Dieser Artikel wurde auch auf Deutsch veröffentlicht.
This article has also been published on my German blog.
Apparently the area of Berlin in which I live had a cycling modal share of 17% in 2008 and it is now above 20%.
By comparison, Rotterdam has a cycling share somewhere around 26%, reportedly the lowest modal share of any city in the Netherlands, and yet this part of Berlin doesn’t feel anywhere near it in terms of cycling rate.
It’s difficult to compare different transport statistics, as different cities and countries use different methods. I’ve heard that Berlin measures cycling numbers on one day in the height of summer, and I can believe that. There’s no way that Berlin’s cycling rate is anywhere near Rotterdam’s, even in the centre.
I’m sure you could find some streets or bridges in Berlin where people travelling by bike make up a huge proportion of rush hour traffic, as you can in London, but that’s not what modal share is. The modal share is averaged out over the entire year and includes all journeys – it’s not just a measure of bike commuters on one popular street in the middle of summer.
Commuting share for cycling is usually approximately double the actual modal share. This is probably because people commute alone along routes which they’re very familiar with, and they have learned to cope with the unpleasant parts. There’s also a feeling of ‘safety in numbers’ which comes from a lot of other people travelling by bike at the same time. Making journeys at other times to unknown areas with less confident or adventurous cyclists isn’t the same thing.

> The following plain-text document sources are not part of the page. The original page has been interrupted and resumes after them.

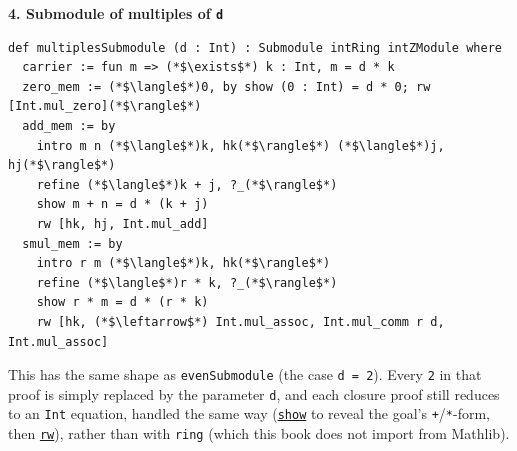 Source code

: \textbf{4. Submodule of multiples of \texttt{d}}

\begin{lstlisting}
def multiplesSubmodule (d : Int) : Submodule intRing intZModule where
  carrier := fun m => (*$\exists$*) k : Int, m = d * k
  zero_mem := (*$\langle$*)0, by show (0 : Int) = d * 0; rw [Int.mul_zero](*$\rangle$*)
  add_mem := by
    intro m n (*$\langle$*)k, hk(*$\rangle$*) (*$\langle$*)j, hj(*$\rangle$*)
    refine (*$\langle$*)k + j, ?_(*$\rangle$*)
    show m + n = d * (k + j)
    rw [hk, hj, Int.mul_add]
  smul_mem := by
    intro r m (*$\langle$*)k, hk(*$\rangle$*)
    refine (*$\langle$*)r * k, ?_(*$\rangle$*)
    show r * m = d * (r * k)
    rw [hk, (*$\leftarrow$*) Int.mul_assoc, Int.mul_comm r d, Int.mul_assoc]
\end{lstlisting}

This has the same shape as \texttt{evenSubmodule} (the case \texttt{d = 2}). Every \texttt{2} in that proof is simply replaced by the parameter \texttt{d}, and each closure proof still reduces to an \texttt{Int} equation, handled the same way (\href{https://lean-lang.org/doc/reference/latest/Tactic-Proofs/Tactic-Reference/}{\texttt{show}} to reveal the goal's \texttt{+}/\texttt{*}-form, then \href{https://lean-lang.org/doc/reference/latest/Tactic-Proofs/Tactic-Reference/}{\texttt{rw}}), rather than with \texttt{ring} (which this book does not import from Mathlib).
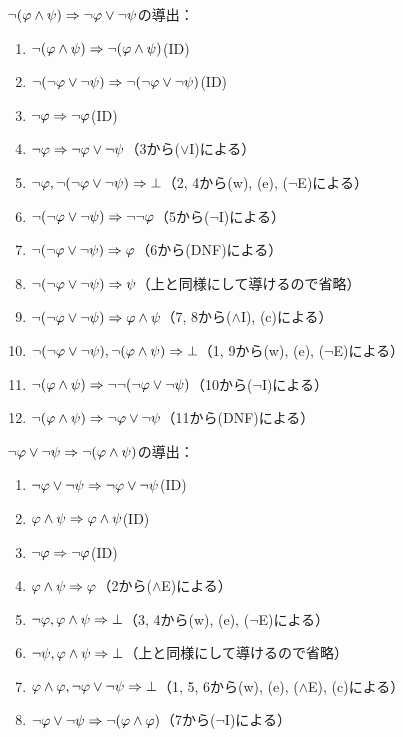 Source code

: \(\lnot \paren{\varphi \land \psi} \sequent \lnot \varphi \lor \lnot \psi\)の導出：
\begin{enumerate}
	\item \(\lnot \paren{\varphi \land \psi} \sequent \lnot \paren{\varphi \land \psi}\)\quad (ID)
	\item \(\lnot \paren{\lnot \varphi \lor \lnot \psi} \sequent \lnot \paren{\lnot \varphi \lor \lnot \psi}\)\quad (ID)
	\item \(\lnot \varphi \Rightarrow \lnot \varphi\)\quad (ID)
	\item \(\lnot \varphi \Rightarrow \lnot \varphi \lor \lnot \psi\)\quad （3から(\(\lor\)I)による）
	\item \(\lnot \varphi, \lnot \paren{\lnot \varphi \lor \lnot \psi} \sequent \bot\)\quad （2, 4から(w), (e), (\(\lnot\)E)による）
	\item \(\lnot \paren{\lnot \varphi \lor \lnot \psi} \sequent \lnot \lnot \varphi\)\quad （5から(\(\lnot\)I)による）
	\item \(\lnot \paren{\lnot \varphi \lor \lnot \psi} \sequent \varphi\)\quad （6から(DNF)による）
	\item \(\lnot \paren{\lnot \varphi \lor \lnot \psi} \sequent \psi\)\quad （上と同様にして導けるので省略）
	\item \(\lnot \paren{\lnot \varphi \lor \lnot \psi} \sequent \varphi \land \psi\)\quad （7, 8から(\(\land\)I), (c)による）
	\item \(\lnot \paren{\lnot \varphi \lor \lnot \psi}, \lnot \paren{\varphi \land \psi} \sequent \bot\)\quad （1, 9から(w), (e), (\(\lnot\)E)による）
	\item \(\lnot \paren{\varphi \land \psi} \sequent \lnot \lnot \paren{\lnot \varphi \lor \lnot \psi}\)\quad （10から(\(\lnot\)I)による）
	\item \(\lnot \paren{\varphi \land \psi} \sequent \lnot \varphi \lor \lnot \psi\)\quad （11から(DNF)による）
\end{enumerate}

\(\lnot \varphi \lor \lnot \psi \sequent \lnot \paren{\varphi \land \psi}\)の導出：
\begin{enumerate}
	\item \(\lnot \varphi \lor \lnot \psi \Rightarrow \lnot \varphi \lor \lnot \psi\)\quad (ID)
	\item \(\varphi \land \psi \Rightarrow \varphi \land \psi\)\quad (ID)
	\item \(\lnot \varphi \Rightarrow \lnot \varphi\)\quad (ID)
	\item \(\varphi \land \psi \Rightarrow \varphi\)\quad （2から(\(\land\)E)による）
	\item \(\lnot \varphi, \varphi \land \psi \Rightarrow \bot\)\quad （3, 4から(w), (e), (\(\lnot\)E)による）
	\item \(\lnot \psi, \varphi \land \psi \Rightarrow \bot\)\quad （上と同様にして導けるので省略）
	\item \(\varphi \land \varphi, \lnot \varphi \lor \lnot \psi \Rightarrow \bot\)\quad （1, 5, 6から(w), (e), (\(\land\)E), (c)による）
	\item \(\lnot \varphi \lor \lnot \psi \sequent \lnot \paren{\varphi \land \varphi}\)\quad （7から(\(\lnot\)I)による）
\end{enumerate}

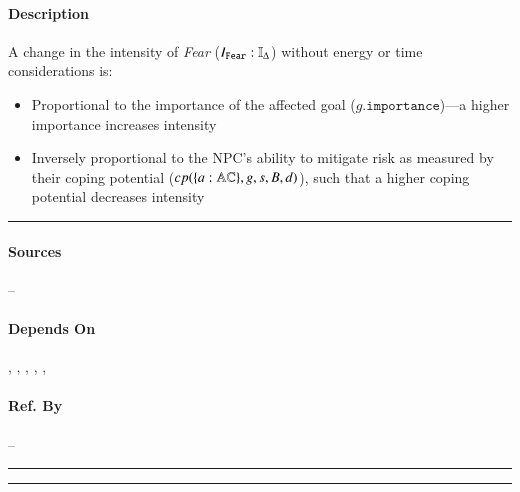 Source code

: \paragraph{Description} A change in the intensity of \textit{Fear} ($I_{\mathtt{Fear}}
: \mathbb{I}_{\Delta}$) without energy or time considerations is:
\begin{itemize}
    \item Proportional to the importance of the affected goal
    ($g.\mathtt{importance}$)---a higher importance increases intensity

    \item Inversely proportional to the NPC's ability to mitigate risk as
    measured by their coping potential ($cp(\{a : \mathbb{AC}\}, g, s, B, d)$),
    such that a higher coping potential decreases intensity
\end{itemize}
\hrule

\paragraph{Sources} --

\paragraph{Depends On} , , 
, , , 

\paragraph{Ref. By} -- \\\hrule\vspace{0.5mm}\hrule

~\newline

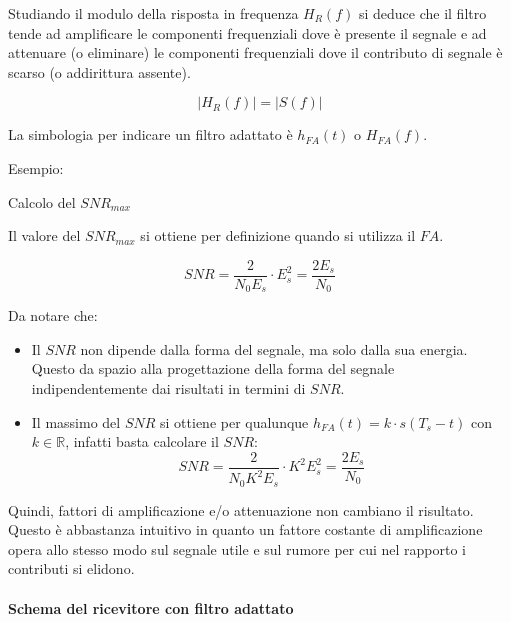 \documentclass{article}
\begin{document}
Studiando il modulo della risposta in frequenza \( H_R(f) \) si deduce che il filtro tende ad amplificare le componenti frequenziali dove è presente il segnale e ad attenuare (o eliminare) le componenti frequenziali dove il contributo di segnale è scarso (o addirittura assente).

\[
\left| H_R(f) \right| = \left| S(f) \right|
\]

La simbologia per indicare un filtro adattato è \( h_{FA}(t) \) o \( H_{FA}(f) \).

Esempio:


Calcolo del \( SNR_{max} \)

Il valore del \( SNR_{max} \) si ottiene per definizione quando si utilizza il \( FA \).

\[
SNR = \frac{2}{N_0 E_s} \cdot E_s^2 = \frac{2E_s}{N_0}
\]

Da notare che:

\begin{itemize}
    \item Il \( SNR \) non dipende dalla forma del segnale, ma solo dalla sua energia. Questo da spazio alla progettazione della forma del segnale indipendentemente dai risultati in termini di \( SNR \).
    \item Il massimo del \( SNR \) si ottiene per qualunque \( h_{FA}(t) = k \cdot s(T_s-t) \) con \( k \in \mathbb{R} \), infatti basta calcolare il $SNR$:
    \[ SNR = \frac{2}{N_0K^2 E_s} \cdot K^2 E_s^2 = \frac{2 E_s}{N_0} \]
\end{itemize}

Quindi, fattori di amplificazione e/o attenuazione non cambiano il risultato. Questo è abbastanza intuitivo in quanto un fattore costante di amplificazione opera allo stesso modo sul segnale utile e sul rumore per cui nel rapporto i contributi si elidono.

\paragraph*{Schema del ricevitore con filtro adattato}
\end{document}
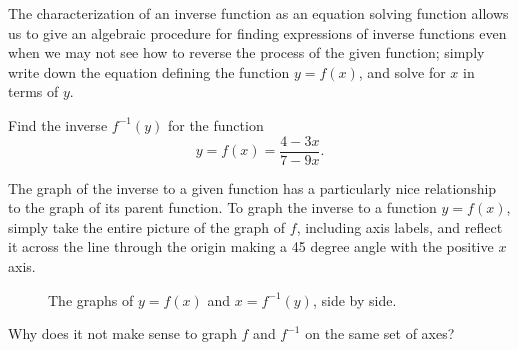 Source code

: The characterization of an inverse function as an equation solving function allows us to give an algebraic procedure for finding expressions of inverse functions even when we may not see how to reverse the process of the given function; simply write down the equation defining the function $y=f(x)$, and solve for $x$ in terms of $y$.

\par

\begin{question} Find the inverse $f^{-1}(y)$ for the function
\[
y = f(x) = \frac{4-3x}{7-9x}.
\]
\end{question}

The graph of the inverse to a given function has a particularly nice relationship to the graph of its parent function. To graph the inverse to a function $y=f(x)$, simply take the entire picture of the graph of $f$, including axis labels, and reflect it across the line through the origin making a 45 degree angle with the positive $x$ axis.

\begin{figure}[h]
\begin{minipage}[b]{0.5\textwidth}

\end{minipage}
\hfill
\begin{minipage}[b]{0.5\textwidth}
\end{minipage}
\caption{The graphs of $y=f(x)$ and $x = f^{-1}(y)$, side by side.}
\end{figure} 
   
\begin{question} Why does it not make sense to graph $f$ and $f^{-1}$ on the same set of axes?   
\end{question}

The weather also has an effect on cycling rates, especially when infrastructure is poor. In the summer when the weather is bright and the roads are dry, you can just jump on your bike and go. In the winter the roads may be wet and slippy, and in the dark it’s harder to see and be seen, and you might wear a hood which will restrict your vision. These extra factors tip the balance from cycling being an okay option to it feeling dangerous and uninviting.
But where the infrastructure is good, the factors above have less importance. For example, when the cycle routes are surfaced in smooth asphalt, slipping in the rain isn’t a worry. On good cycle infrastructure you don’t need to constantly look behind you, so a hood isn’t an impedance.
Winter cycling in Berlin
I filmed the video clip below on Tuesday the 3rd of February at 5pm, on one of the main north-bound cycle routes out of the city centre. This is somewhere that even in winter you would expect to see a great number of people on bikes.
Schönhauser Allee is quite an interesting street when it comes to modal share, because it’s a main artery which has five streams of transport on it.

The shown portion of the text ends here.